▶ [TASK DIRECTIONS] Each line that includes the word "artisan" should be copied from the records.

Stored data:
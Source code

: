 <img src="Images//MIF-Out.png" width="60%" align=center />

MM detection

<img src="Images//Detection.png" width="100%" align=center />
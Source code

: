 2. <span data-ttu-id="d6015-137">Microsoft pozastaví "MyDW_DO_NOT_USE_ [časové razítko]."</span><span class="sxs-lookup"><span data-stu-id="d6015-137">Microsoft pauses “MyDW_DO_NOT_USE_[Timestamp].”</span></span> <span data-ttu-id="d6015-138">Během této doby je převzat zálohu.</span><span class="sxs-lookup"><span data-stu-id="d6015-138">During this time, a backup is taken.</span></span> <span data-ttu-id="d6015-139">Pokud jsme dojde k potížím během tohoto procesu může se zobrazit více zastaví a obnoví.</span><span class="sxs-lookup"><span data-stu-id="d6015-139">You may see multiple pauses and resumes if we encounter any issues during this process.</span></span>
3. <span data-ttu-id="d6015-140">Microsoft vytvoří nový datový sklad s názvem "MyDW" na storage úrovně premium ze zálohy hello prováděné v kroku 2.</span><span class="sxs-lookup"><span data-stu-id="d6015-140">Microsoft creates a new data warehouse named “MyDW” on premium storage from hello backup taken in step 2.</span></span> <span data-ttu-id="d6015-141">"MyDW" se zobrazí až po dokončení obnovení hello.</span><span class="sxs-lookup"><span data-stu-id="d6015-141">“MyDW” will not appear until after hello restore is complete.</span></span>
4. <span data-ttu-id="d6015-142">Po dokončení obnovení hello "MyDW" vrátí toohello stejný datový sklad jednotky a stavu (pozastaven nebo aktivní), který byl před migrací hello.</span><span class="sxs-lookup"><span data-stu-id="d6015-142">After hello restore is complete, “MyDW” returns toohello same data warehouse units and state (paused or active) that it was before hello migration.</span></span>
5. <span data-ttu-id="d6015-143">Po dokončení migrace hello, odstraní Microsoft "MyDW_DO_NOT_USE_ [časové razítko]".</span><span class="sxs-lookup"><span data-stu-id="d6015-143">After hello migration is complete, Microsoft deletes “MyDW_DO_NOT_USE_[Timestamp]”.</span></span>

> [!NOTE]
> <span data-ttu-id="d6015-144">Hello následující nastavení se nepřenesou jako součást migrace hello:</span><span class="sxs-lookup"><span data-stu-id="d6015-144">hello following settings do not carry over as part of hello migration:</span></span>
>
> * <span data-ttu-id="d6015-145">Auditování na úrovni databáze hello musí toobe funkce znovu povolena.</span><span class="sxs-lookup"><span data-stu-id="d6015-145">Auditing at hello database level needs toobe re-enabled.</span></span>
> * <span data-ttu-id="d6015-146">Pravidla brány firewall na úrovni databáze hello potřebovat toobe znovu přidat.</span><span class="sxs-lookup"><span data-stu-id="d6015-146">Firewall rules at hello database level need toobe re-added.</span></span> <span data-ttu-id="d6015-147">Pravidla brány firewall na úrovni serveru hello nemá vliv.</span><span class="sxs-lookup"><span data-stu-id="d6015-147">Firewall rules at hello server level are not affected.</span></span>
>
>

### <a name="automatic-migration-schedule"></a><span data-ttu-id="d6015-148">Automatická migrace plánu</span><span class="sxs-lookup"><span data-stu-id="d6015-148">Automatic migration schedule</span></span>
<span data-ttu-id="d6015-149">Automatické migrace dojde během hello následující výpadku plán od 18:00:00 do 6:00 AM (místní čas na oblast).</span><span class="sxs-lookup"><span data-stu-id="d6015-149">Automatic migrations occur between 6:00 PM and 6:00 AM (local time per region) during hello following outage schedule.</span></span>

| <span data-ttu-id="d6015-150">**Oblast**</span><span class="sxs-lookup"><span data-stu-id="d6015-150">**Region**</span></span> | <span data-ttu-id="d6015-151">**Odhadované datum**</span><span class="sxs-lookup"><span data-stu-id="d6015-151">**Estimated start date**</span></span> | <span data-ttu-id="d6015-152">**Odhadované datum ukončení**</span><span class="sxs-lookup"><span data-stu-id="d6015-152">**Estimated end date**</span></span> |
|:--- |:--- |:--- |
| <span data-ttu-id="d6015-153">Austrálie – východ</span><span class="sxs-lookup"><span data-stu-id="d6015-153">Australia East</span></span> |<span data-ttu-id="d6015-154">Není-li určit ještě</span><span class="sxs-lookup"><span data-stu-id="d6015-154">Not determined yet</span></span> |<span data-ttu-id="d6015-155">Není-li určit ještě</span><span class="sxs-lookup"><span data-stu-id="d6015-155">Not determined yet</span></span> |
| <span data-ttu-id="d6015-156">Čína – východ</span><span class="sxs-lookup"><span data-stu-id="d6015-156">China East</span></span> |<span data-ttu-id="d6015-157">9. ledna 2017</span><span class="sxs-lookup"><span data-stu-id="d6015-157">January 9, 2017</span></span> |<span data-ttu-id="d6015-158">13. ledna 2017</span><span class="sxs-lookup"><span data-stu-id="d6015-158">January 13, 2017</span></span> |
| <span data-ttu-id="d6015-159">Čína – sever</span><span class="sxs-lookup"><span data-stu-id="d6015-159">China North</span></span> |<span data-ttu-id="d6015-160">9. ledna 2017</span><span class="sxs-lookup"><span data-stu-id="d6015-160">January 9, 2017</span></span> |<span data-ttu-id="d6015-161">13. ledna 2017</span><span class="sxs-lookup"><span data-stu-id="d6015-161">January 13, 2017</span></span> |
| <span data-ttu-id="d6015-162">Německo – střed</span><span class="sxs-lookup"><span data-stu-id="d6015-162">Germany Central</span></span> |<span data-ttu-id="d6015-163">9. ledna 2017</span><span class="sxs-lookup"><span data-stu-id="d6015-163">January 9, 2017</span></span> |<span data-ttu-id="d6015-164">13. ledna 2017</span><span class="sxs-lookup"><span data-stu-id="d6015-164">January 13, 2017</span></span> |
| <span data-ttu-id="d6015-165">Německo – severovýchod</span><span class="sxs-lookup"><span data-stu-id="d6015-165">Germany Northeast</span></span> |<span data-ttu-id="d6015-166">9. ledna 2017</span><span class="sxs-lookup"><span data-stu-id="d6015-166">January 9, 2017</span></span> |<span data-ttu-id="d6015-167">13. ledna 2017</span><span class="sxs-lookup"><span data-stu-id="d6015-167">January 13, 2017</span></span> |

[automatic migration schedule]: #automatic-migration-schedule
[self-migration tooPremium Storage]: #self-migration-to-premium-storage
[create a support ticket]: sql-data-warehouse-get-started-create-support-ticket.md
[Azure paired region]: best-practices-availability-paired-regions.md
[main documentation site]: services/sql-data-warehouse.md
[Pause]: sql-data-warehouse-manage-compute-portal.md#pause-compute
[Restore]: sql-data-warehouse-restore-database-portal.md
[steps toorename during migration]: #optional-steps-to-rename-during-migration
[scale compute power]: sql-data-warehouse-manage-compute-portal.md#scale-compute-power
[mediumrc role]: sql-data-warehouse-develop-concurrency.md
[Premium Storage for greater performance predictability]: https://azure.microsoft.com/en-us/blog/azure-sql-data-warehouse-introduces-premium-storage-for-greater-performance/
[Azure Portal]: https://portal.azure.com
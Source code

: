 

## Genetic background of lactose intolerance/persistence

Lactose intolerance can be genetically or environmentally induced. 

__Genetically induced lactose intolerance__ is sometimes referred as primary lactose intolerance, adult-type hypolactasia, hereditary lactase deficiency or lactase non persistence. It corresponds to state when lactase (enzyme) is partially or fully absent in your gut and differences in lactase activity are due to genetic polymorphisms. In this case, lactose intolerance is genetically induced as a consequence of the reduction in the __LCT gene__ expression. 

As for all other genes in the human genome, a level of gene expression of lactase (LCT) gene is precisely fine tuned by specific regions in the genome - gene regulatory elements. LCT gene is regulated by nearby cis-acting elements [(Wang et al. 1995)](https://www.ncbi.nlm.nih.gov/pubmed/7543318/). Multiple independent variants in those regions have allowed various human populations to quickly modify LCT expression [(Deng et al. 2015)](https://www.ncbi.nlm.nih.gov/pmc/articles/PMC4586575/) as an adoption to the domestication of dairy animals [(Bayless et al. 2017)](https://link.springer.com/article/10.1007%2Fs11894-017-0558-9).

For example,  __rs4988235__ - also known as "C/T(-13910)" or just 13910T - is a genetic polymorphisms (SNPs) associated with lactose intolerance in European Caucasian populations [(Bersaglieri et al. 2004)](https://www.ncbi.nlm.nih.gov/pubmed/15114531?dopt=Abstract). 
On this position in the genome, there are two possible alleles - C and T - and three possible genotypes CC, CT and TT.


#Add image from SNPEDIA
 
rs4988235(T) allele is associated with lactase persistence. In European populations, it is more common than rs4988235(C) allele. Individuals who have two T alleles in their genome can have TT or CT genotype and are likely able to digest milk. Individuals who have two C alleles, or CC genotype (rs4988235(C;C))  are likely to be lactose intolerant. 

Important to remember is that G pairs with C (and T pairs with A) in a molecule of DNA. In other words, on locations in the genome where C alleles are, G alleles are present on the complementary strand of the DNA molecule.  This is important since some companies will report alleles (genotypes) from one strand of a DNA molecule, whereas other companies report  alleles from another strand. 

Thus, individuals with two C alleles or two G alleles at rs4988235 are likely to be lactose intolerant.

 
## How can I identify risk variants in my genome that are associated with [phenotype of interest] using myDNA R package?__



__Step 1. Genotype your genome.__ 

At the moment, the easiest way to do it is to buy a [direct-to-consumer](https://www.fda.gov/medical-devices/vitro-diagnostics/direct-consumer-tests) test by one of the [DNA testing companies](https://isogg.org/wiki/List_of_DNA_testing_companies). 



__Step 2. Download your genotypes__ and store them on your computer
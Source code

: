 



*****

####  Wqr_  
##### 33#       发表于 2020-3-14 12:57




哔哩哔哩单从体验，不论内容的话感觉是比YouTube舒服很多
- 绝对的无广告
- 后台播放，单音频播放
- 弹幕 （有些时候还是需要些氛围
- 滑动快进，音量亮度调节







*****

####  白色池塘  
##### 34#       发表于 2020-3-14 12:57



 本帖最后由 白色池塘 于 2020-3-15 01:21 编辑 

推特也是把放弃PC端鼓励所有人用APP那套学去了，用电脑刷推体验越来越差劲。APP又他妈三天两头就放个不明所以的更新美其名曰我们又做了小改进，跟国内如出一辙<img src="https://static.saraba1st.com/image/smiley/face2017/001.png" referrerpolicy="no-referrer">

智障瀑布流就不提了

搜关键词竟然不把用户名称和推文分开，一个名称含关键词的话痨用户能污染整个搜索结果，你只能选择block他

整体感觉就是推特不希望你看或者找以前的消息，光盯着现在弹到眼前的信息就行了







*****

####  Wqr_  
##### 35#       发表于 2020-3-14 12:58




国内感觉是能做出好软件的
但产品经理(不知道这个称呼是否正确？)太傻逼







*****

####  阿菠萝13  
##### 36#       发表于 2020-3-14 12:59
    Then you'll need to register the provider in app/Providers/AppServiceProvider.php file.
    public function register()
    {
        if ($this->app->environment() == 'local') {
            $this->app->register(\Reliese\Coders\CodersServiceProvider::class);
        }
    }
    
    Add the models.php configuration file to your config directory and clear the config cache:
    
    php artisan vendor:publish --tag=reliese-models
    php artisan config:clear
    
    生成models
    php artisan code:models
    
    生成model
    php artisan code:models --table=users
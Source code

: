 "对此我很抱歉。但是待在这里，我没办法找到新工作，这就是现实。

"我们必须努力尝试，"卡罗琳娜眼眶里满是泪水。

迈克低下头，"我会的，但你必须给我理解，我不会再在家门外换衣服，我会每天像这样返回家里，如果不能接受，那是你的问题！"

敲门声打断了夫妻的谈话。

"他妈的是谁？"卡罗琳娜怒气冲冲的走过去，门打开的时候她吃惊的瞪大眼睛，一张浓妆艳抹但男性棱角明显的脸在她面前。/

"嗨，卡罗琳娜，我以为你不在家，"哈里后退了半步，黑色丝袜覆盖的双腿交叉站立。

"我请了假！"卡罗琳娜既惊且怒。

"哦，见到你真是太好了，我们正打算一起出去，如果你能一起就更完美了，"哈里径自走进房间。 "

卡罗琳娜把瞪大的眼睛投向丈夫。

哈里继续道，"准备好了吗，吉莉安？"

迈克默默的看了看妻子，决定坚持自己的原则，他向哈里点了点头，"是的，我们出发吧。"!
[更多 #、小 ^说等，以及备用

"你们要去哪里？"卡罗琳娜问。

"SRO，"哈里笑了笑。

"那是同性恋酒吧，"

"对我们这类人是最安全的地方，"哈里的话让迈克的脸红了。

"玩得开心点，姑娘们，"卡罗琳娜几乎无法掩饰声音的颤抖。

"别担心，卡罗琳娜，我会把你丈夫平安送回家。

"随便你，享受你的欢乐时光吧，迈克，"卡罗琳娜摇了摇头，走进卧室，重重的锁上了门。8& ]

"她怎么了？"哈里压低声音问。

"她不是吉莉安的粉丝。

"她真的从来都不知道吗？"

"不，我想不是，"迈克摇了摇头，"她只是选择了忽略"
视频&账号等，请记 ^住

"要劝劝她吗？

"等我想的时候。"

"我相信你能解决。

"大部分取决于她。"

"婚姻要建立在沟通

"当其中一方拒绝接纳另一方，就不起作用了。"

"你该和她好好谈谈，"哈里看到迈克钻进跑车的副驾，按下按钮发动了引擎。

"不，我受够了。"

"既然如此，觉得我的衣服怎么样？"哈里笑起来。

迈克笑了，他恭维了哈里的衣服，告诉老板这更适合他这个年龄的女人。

▶ [ANSWER SPACE]
    php artisan vendor:publish --tag=reliese-models
    php artisan config:clear
    php artisan code:models
    php artisan code:models --table=users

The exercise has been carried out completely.